There is a kernel of truth in this; there is no clear Biblical statement giving us a calendar for when to keep the Lord’s Supper. Such things are not consistent with the freedom of the New Covenant (Galatians 4:9-10). Each church should order its own affairs as it is led by the Bible and wisdom, and answers to Christ alone.

If that is what “a matter of indifference” means, then this is fine. But if somebody means that they are indifferent as to whether we remember the Redeemer’s death often or rarely, I disagree very much. If they mean that there is no point considering the points raised this far, or there is no particular benefit in using the means which Jesus himself gave us on the night he was betrayed more frequently rather than less frequently, I definitely object. If it means that they believe that we, fallen sons of Adam, can do equally as well by using it only one week out of several as each week, then I think they are very wrong. I say, let us try to only eat our physical food one day in the week; let us read our Bibles only once a fortnight, and let us hear sermons only once a month; then we will soon understand this point!

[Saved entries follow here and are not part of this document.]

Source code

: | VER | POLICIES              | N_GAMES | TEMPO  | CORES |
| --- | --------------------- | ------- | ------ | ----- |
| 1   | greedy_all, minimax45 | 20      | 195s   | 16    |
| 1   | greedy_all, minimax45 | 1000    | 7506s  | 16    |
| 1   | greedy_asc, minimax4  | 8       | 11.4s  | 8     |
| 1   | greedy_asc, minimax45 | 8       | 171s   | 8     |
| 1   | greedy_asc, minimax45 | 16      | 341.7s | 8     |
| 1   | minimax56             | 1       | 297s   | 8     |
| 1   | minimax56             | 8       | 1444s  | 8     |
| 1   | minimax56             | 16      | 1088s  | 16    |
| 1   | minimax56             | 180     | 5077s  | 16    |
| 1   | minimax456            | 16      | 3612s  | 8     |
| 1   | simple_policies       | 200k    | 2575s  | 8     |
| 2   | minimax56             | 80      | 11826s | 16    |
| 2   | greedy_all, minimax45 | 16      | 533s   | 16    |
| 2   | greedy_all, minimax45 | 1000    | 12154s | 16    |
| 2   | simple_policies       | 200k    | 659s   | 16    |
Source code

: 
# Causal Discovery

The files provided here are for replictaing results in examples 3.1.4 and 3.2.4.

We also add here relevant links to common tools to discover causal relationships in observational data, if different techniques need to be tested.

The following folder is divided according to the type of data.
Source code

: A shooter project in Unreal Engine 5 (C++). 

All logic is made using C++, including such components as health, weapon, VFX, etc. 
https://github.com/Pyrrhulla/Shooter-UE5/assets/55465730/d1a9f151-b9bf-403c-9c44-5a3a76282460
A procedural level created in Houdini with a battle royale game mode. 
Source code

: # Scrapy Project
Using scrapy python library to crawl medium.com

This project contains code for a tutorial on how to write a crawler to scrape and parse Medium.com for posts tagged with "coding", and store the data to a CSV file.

A closely related question is, “are there not more important matters that we could be paying attention to than this one?” Is not discussing the frequency of the Lord’s Supper something of a luxury in the situation of Kenyan Christianity? I think not. I think that the Bible and history both show us that true reform, alongside all the other problems of churches, will always pays the closest attention to the reform of worship. Everything in life flows out from our worship. Worship is central, and mistakes in other parts of our life can be related closely to mistakes in worship. Other papers of this collection try to “join some of the dots” between different challenges and issues we are facing, and I would argue that this one issue is an important part of a larger whole.

Other believers might be worried about the issue of “sacramentalism”. If we have the sacrament too often, then won’t we be on the road to Rome, and in danger of neglecting the preached Word? I have already tried to answer this question by saying, “No”. The preached Word and the visible Sign are not competing with each other. They complement, rely upon and strengthen each other. We should be aware of the abuses of other churches, and the dangers in them. But using the ordinance that Christ gave to symbolise the gospel is not, in itself, a danger to anyone. Roman Catholicism corrupted both the Word and the Supper by disbelieving the former and then changing the meaning of the latter. I am not arguing for doing either!

Sometimes it is said that if we have the Lord’s Supper too often, then we will make it seem common. We will trivialise it, and people will become too familiar with it. They will treat it lightly, and be in danger of failing to “discern the body and blood of Christ”, bringing judgment upon themselves and upon the church (1 Corinthians 11:27-31). By keeping it only monthly, we will keep it special.

In answering this, I ask if our solution is any better. By making the Supper an infrequent event which is implicitly of less usefulness to Christians as a church (compared to preaching, singing and praying), have we not diminished it? It is possible to trivialise anything. Because we are sinners, familiarity does breed contempt. The Biblical solution to this problem is not to prevent familiarity. It is to “watch” against contempt (1 Timothy 4:6, 2 Timothy 4:5). Nobody suggests that we should cut down on preaching, in case it causes contempt. Rather we say there needs to be more preaching, with the prayer that God will bless it and use it. In the same way, I conclude that there needs to be more frequent and more prayerful use of the gift of the Supper.